Après plusieurs courts-métrages et un documentaire co-réalisé sur un groupe de migrants qui tente de franchir la frontière américaine, (Bad Hombres, 2019), Rodrigo Ruiz Patterson signe avec Summer White son premier film de fiction. Il y raconte l’histoire d’un jeune adolescent, Rodrigo, qui voit sa relation fusionnelle avec sa mère menacée par l’arrivée du compagnon de cette dernière. Comme Truffaut avant lui, le réalisateur mexicain commence sa carrière en se concentrant sur l’enfance délaissée, incarnée ici par un comédien aux allures d’Antoine Doinel. Le prénom du héros laisse également suggérer une dimension autobiographique qui rappelle celle des Quatre Cents Coups. Mais la comparaison s’arrête là car le lyrisme d’un des chefs de file de la Nouvelle Vague est ici remplacé par une investigation des zones d’ombre de la psyché humaine, dans une tonalité nerveuse et inquiétante, qui lorgne avec le thriller psychologique.

©Destiny Films

Pour étudier comment confusion mentale et blessures internes peuvent orienter un être vers des penchants violents et malfaisants, Rodrigo Ruiz Patterson adopte le point de vue de son personnage principal, un garçon solitaire qui trompe son ennui en errant dans des terrains vagues et qui n’a qu’un seul ami : sa mère. Cette relation, toxique et exclusive, le maintient dans un état de régression, mais tout se modifie lorsque Fernando, le beau-père, emménage avec eux. Du jour au lendemain, on passe d’un extrême à l’autre : le bébé est chargé de devenir un adulte. Assailli par des injonctions contradictoires et meurtri par ce qu’il considère comme un abandon maternel, le collégien ne sait plus comment se comporter et s’illustre par une série d’actions dangereuses.

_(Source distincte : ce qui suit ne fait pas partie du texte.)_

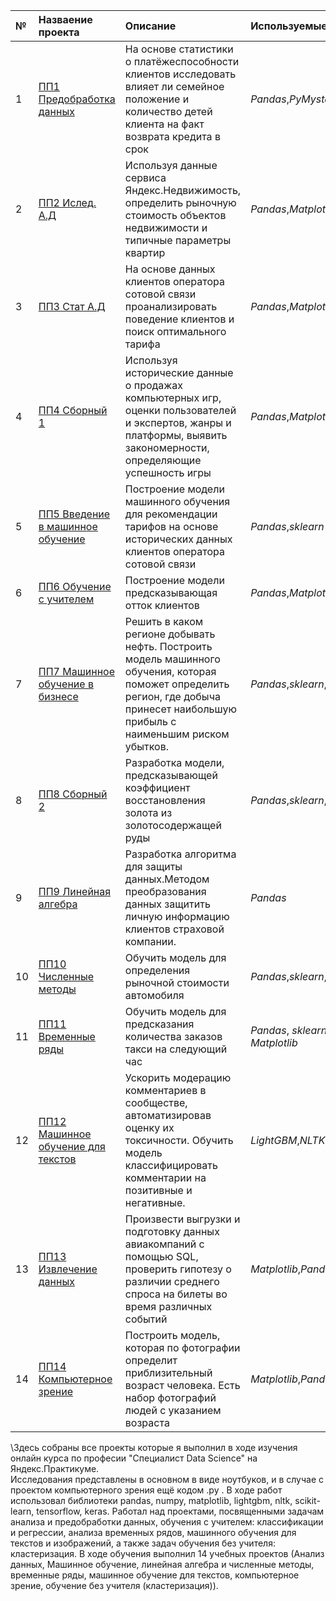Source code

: |№| Назваение проекта | Описание | Используемые библотеки |
|:-| :- | :- | :- |
|1| [ПП1 Предобработка данных](https://github.com/Dimotey/yandex-praktikum-projects/tree/master/%D0%9F%D0%9F1%20%D0%9F%D1%80%D0%B5%D0%B4%D0%BE%D0%B1%D1%80%D0%B0%D0%B1%D0%BE%D1%82%D0%BA%D0%B0%20%D0%B4%D0%B0%D0%BD%D0%BD%D1%8B%D1%85) | На основе статистики о платёжеспособности клиентов исследовать влияет ли семейное положение и количество детей клиента на факт возврата кредита в срок | *Pandas*,*PyMystem3* |
|2| [ПП2 Ислед. А.Д](https://github.com/Dimotey/yandex-praktikum-projects/tree/master/%D0%9F%D0%9F2%20%D0%98%D1%81%D0%BB%D0%B5%D0%B4.%20%D0%90.%D0%94) | Используя данные сервиса Яндекс.Недвижимость, определить рыночную стоимость объектов недвижимости и типичные параметры квартир | *Pandas*,*Matplotlib* |
|3|[ПП3 Стат А.Д](https://github.com/Dimotey/yandex-praktikum-projects/tree/master/%D0%9F%D0%9F3%20%D0%A1%D1%82%D0%B0%D1%82%20%D0%90.%D0%94)|На основе данных клиентов оператора сотовой связи проанализировать поведение клиентов и поиск оптимального тарифа|*Pandas*,*Matplotlib*,*SciPy*,*numpy*|
|4|[ПП4 Сборный 1](https://github.com/Dimotey/yandex-praktikum-projects/tree/master/%D0%9F%D0%9F4%20%D0%A1%D0%B1%D0%BE%D1%80%D0%BD%D1%8B%D0%B9%201)|Используя исторические данные о продажах компьютерных игр, оценки пользователей и экспертов, жанры и платформы, выявить закономерности, определяющие успешность игры |*Pandas*,*Matplotlib*,*SciPy*,*numpy*|
|5|[ПП5 Введение в машинное обучение](https://github.com/Dimotey/yandex-praktikum-projects/tree/master/%D0%9F%D0%9F5%20%D0%92%D0%B2%D0%B5%D0%B4%D0%B5%D0%BD%D0%B8%D0%B5%20%D0%B2%20%D0%BC%D0%B0%D1%88%D0%B8%D0%BD%D0%BD%D0%BE%D0%B5%20%D0%BE%D0%B1%D1%83%D1%87%D0%B5%D0%BD%D0%B8%D0%B5)|Построение модели машинного обучения для рекомендации тарифов на основе исторических данных клиентов оператора сотовой связи|*Pandas*,*sklearn*|
|6|[ПП6 Обучение с учителем](https://github.com/Dimotey/yandex-praktikum-projects/tree/master/%D0%9F%D0%9F6%20%D0%9E%D0%B1%D1%83%D1%87%D0%B5%D0%BD%D0%B8%D0%B5%20%D1%81%20%D1%83%D1%87%D0%B8%D1%82%D0%B5%D0%BB%D0%B5%D0%BC)|Построение модели предсказывающая отток клиентов|*Pandas*,*Matplotlib*,*sklearn*|
|7|[ПП7 Машинное обучение в бизнесе](https://github.com/Dimotey/yandex-praktikum-projects/tree/master/%D0%9F%D0%9F7%20%D0%9C%D0%B0%D1%88%D0%B8%D0%BD%D0%BD%D0%BE%D0%B5%20%D0%BE%D0%B1%D1%83%D1%87%D0%B5%D0%BD%D0%B8%D0%B5%20%D0%B2%20%D0%B1%D0%B8%D0%B7%D0%BD%D0%B5%D1%81%D0%B5)|Решить в каком регионе добывать нефть. Построить модель машинного обучения, которая поможет определить регион, где добыча принесет наибольшую прибыль с наименьшим риском убытков.|*Pandas*,*sklearn*,*Matplotlib*,*Bootstrap* |
|8|[ПП8 Сборный 2](https://github.com/Dimotey/yandex-praktikum-projects/tree/master/%D0%9F%D0%9F8%20%D0%A1%D0%B1%D0%BE%D1%80%D0%BD%D1%8B%D0%B9%202)|Разработка модели, предсказывающей коэффициент восстановления золота из золотосодержащей руды|*Pandas*,*sklearn*,*Matplotlib*|
|9|[ПП9 Линейная алгебра](https://github.com/Dimotey/yandex-praktikum-projects/tree/master/%D0%9F%D0%9F9%20%D0%9B%D0%B8%D0%BD%D0%B5%D0%B9%D0%BD%D0%B0%D1%8F%20%D0%B0%D0%BB%D0%B3%D0%B5%D0%B1%D1%80%D0%B0)|Разработка алгоритма для защиты данных.Методом преобразования данных защитить личную информацию клиентов страховой компании. |*Pandas*|
|10|[ПП10 Численные методы](https://github.com/Dimotey/yandex-praktikum-projects/tree/master/%D0%9F%D0%9F10%20%D0%A7%D0%B8%D1%81%D0%BB%D0%B5%D0%BD%D0%BD%D1%8B%D0%B5%20%D0%BC%D0%B5%D1%82%D0%BE%D0%B4%D1%8B)|Обучить модель для определения рыночной стоимости автомобиля|*Pandas*,*sklearn*,*LightGBM*|
|11|[ПП11 Временные ряды](https://github.com/Dimotey/yandex-praktikum-projects/tree/master/%D0%9F%D0%9F11%20%D0%92%D1%80%D0%B5%D0%BC%D0%B5%D0%BD%D0%BD%D1%8B%D0%B5%20%D1%80%D1%8F%D0%B4%D1%8B)|Обучить модель для предсказания количества заказов такси на следующий час| *Pandas*, *sklearn*, *numpy*, *LightGBM*, *Matplotlib*|
|12|[ПП12 Машинное обучение для текстов](https://github.com/Dimotey/yandex-praktikum-projects/tree/master/%D0%9F%D0%9F12%20%D0%9C%D0%B0%D1%88%D0%B8%D0%BD%D0%BD%D0%BE%D0%B5%20%D0%BE%D0%B1%D1%83%D1%87%D0%B5%D0%BD%D0%B8%D0%B5%20%D0%B4%D0%BB%D1%8F%20%D1%82%D0%B5%D0%BA%D1%81%D1%82%D0%BE%D0%B2)|Ускорить модерацию комментариев в сообществе, автоматизировав оценку их токсичности. Обучить модель классифицировать комментарии на позитивные и негативные.| *LightGBM*,*NLTK*,*Pandas*,*numpy*,*sklearn*|
|13|[ПП13 Извлечение данных](https://github.com/Dimotey/yandex-praktikum-projects/tree/master/%D0%9F%D0%9F13%20%D0%98%D0%B7%D0%B2%D0%BB%D0%B5%D1%87%D0%B5%D0%BD%D0%B8%D0%B5%20%D0%B4%D0%B0%D0%BD%D0%BD%D1%8B%D1%85)|Произвести выгрузки и подготовку данных авиакомпаний с помощью SQL, проверить гипотезу о различии среднего спроса на билеты во время различных событий| *Matplotlib*,*Pandas*,*Python*,*SQL*,*SciPy*|
|14|[ПП14 Компьютерное зрение](https://github.com/Dimotey/yandex-praktikum-projects/tree/master/%D0%9F%D0%9F14%20%D0%9A%D0%BE%D0%BC%D0%BF%D1%8C%D1%8E%D1%82%D0%B5%D1%80%D0%BD%D0%BE%D0%B5%20%D0%B7%D1%80%D0%B5%D0%BD%D0%B8%D0%B5)|Построить модель, которая по фотографии определит приблизительный возраст человека. Есть набор фотографий людей с указанием возраста|*Matplotlib*,*Pandas*,*keras*|



\Здесь собраны все проекты которые я выполнил в ходе изучения онлайн курса по професии "Специалист Data Science" на Яндекс.Практикуме.\
 Исследования представлены в основном в виде ноутбуков, и в случае с проектом компьютерного зрения ещё кодом .py .
В ходе работ использовал библиотеки pandas, numpy, matplotlib, lightgbm, nltk, scikit-learn, tensorflow, keras. Работал над проектами, посвященными задачам анализа и предобработки данных, обучения с учителем: классификации и регрессии, анализа временных рядов, машинного обучения для текстов и изображений, а также задач обучения без учителя: кластеризация.
В ходе обучения выполнил 14 учебных проектов (Анализ данных, Машинное обучение, линейная алгебра и численные методы, временные ряды, машинное обучение для текстов, компьютерное зрение, обучение без учителя (кластеризация)).
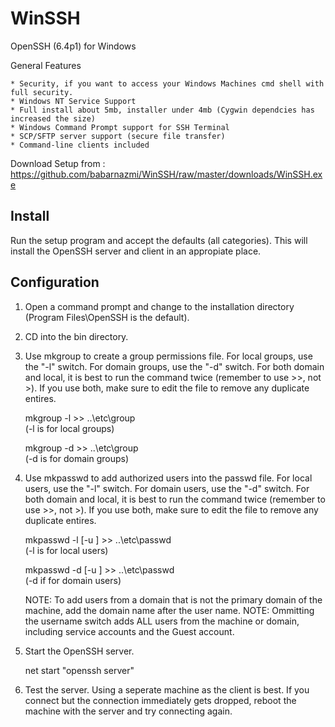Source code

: WinSSH
======

OpenSSH (6.4p1) for Windows 

General Features

    * Security, if you want to access your Windows Machines cmd shell with full security.
    * Windows NT Service Support
    * Full install about 5mb, installer under 4mb (Cygwin dependcies has increased the size)
    * Windows Command Prompt support for SSH Terminal
    * SCP/SFTP server support (secure file transfer)
    * Command-line clients included

Download Setup from : https://github.com/babarnazmi/WinSSH/raw/master/downloads/WinSSH.exe

Install
-------

Run the setup program and accept the defaults (all categories).
This will install the OpenSSH server and client in an appropiate place.


Configuration
-------------
1.  Open a command prompt and change to the installation directory (Program Files\OpenSSH is the default).

2.  CD into the bin directory.

3.  Use mkgroup to create a group permissions file. For local groups, use the "-l" switch. For domain groups, use the "-d" switch.
    For both domain and local, it is best to run the command twice (remember to use >>, not >). If you use both, make sure to edit the file to remove any duplicate entires.

      mkgroup -l >> ..\etc\group      
      (-l is for local groups)
      
      mkgroup -d >> ..\etc\group      
      (-d is for domain groups)

4.  Use mkpasswd to add authorized users into the passwd file. For local users, use the "-l" switch. For domain users, use the "-d" switch.
    For both domain and local, it is best to run the command twice (remember to use >>, not >). If you use both, make sure to edit the file to remove any duplicate entires.

      mkpasswd -l [-u <username>] >> ..\etc\passwd      
      (-l is for local users)
      
      mkpasswd -d [-u <username>] >> ..\etc\passwd      
      (-d if for domain users)

    NOTE: To add users from a domain that is not the primary domain of the machine, add the domain name after the user name.
    NOTE: Ommitting the username switch adds ALL users from the machine or domain, including service accounts and the Guest account.

5.  Start the OpenSSH server.

      net start "openssh server"

6.  Test the server. Using a seperate machine as the client is best. If you connect but the connection immediately gets dropped, reboot the machine with the server and try connecting again.


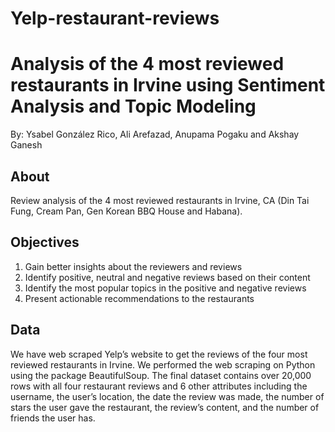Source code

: # Yelp-restaurant-reviews
# Analysis of the 4 most reviewed restaurants in Irvine using Sentiment Analysis and Topic Modeling
By: Ysabel González Rico, Ali Arefazad, Anupama Pogaku and Akshay Ganesh

## About
Review analysis of the 4 most reviewed restaurants in Irvine, CA (Din Tai Fung, Cream Pan, Gen Korean BBQ House and Habana).

## Objectives
1. Gain better insights about the reviewers and reviews
2. Identify positive, neutral and negative reviews based on their content
3. Identify the most popular topics in the positive and negative reviews
4. Present actionable recommendations to the restaurants

## Data
We have web scraped Yelp’s website to get the reviews of the four most reviewed restaurants in Irvine. We performed the web scraping on Python using the package BeautifulSoup. The final dataset contains over 20,000 rows with all four restaurant reviews and 6 other attributes including the username, the user’s location, the date the review was made, the number of stars the user gave the restaurant, the review’s content, and the number of friends the user has.
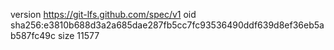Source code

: version https://git-lfs.github.com/spec/v1
oid sha256:e3810b688d3a2a685dae287fb5cc7fc93536490ddf639d8ef36eb5ab587fc49c
size 11577
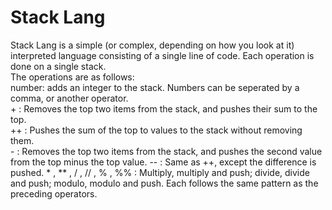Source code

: 
# Stack Lang

Stack Lang is a simple (or complex, depending on how you look at it) interpreted language consisting of a single line of code. Each operation is done on a single stack.   
The operations are as follows:   
number: adds an integer to the stack. Numbers can be seperated by a comma, or another operator.   
\+ : Removes the top two items from the stack, and pushes their sum to the top.  
\+\+ : Pushes the sum of the top to values to the stack without removing them.   
\- : Removes the top two items from the stack, and pushes the second value from the top minus the top value.
\-\- : Same as \+\+, except the difference is pushed.
\* , \*\* , / , // , % , %% : Multiply, multiply and push; divide, divide and push; modulo, modulo and push. Each follows the same pattern as the preceding operators.
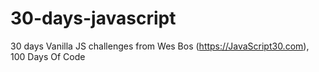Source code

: # 30-days-javascript
30 days Vanilla JS challenges from Wes Bos (https://JavaScript30.com), 100 Days Of Code
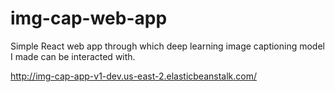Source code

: # img-cap-web-app
Simple React web app through which deep learning image captioning model I made can be interacted with.

http://img-cap-app-v1-dev.us-east-2.elasticbeanstalk.com/ 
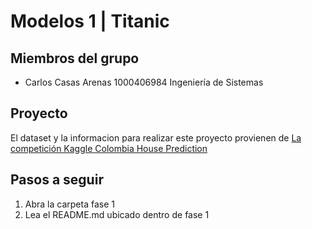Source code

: # Modelos 1 | Titanic

## Miembros del grupo
* Carlos Casas Arenas 1000406984 Ingeniería de Sistemas

## Proyecto
El dataset y la informacion para realizar este proyecto provienen de [La competición Kaggle Colombia House Prediction](https://www.kaggle.com/competitions/titanic)

## Pasos a seguir
1. Abra la carpeta fase 1
2. Lea el README.md ubicado dentro de fase 1
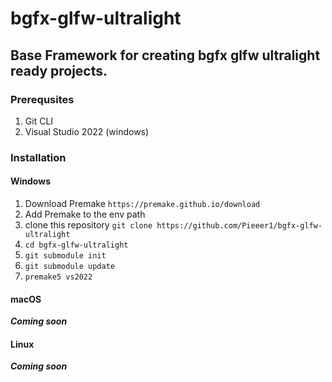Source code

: # bgfx-glfw-ultralight

## Base Framework for creating bgfx glfw ultralight ready projects. 

### Prerequsites

1. Git CLI
2. Visual Studio 2022 (windows)

### Installation

#### Windows

1. Download Premake `https://premake.github.io/download`
2. Add Premake to the env path
3. clone this repository `git clone https://github.com/Pieeer1/bgfx-glfw-ultralight`
4. `cd bgfx-glfw-ultralight`
5. `git submodule init`
6. `git submodule update`
7. `premake5 vs2022`


#### macOS

***Coming soon***

#### Linux

***Coming soon***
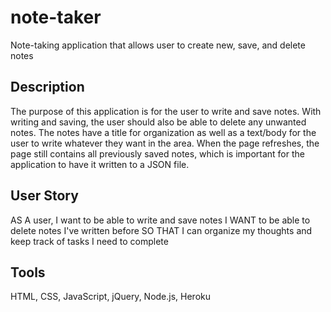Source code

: # note-taker
Note-taking application that allows user to create new, save, and delete notes

## Description
The purpose of this application is for the user to write and save notes. With writing and saving, the user should also be able to delete any unwanted notes. The notes have a title for organization as well as a text/body for the user to write whatever they want in the area. When the page refreshes, the page still contains all previously saved notes, which is important for the application to have it written to a JSON file.

## User Story
AS A user, I want to be able to write and save notes
I WANT to be able to delete notes I've written before
SO THAT I can organize my thoughts and keep track of tasks I need to complete

## Tools
HTML, CSS, JavaScript, jQuery, Node.js, Heroku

Par son utilisation intelligente de l’espace, le cinéaste mexicain épouse l’état d’esprit de son protagoniste. L’absence de plans d’ensemble et la multiplication des gros plans révèlent l’étroitesse de son monde intérieur, réduit au lien qui l’unit à sa mère. Cette réduction progressive d’un univers interne se retrouve aussi dans l’évolution de la maison familiale, utilisée comme miroir de la psyché de Rodrigo. À mesure que la présence du beau-père se fait plus importante, la demeure se transforme : elle est envahie par ses costumes et repeinte selon ses désirs. Elle devient alors presque invisible pour le jeune adolescent qui se sent dépossédé de son cosmos. À la recherche d’un autre chez-soi, il trouvera refuge dans une caravane abandonnée qu’il s’efforcera de reconstruire comme foyer alternatif.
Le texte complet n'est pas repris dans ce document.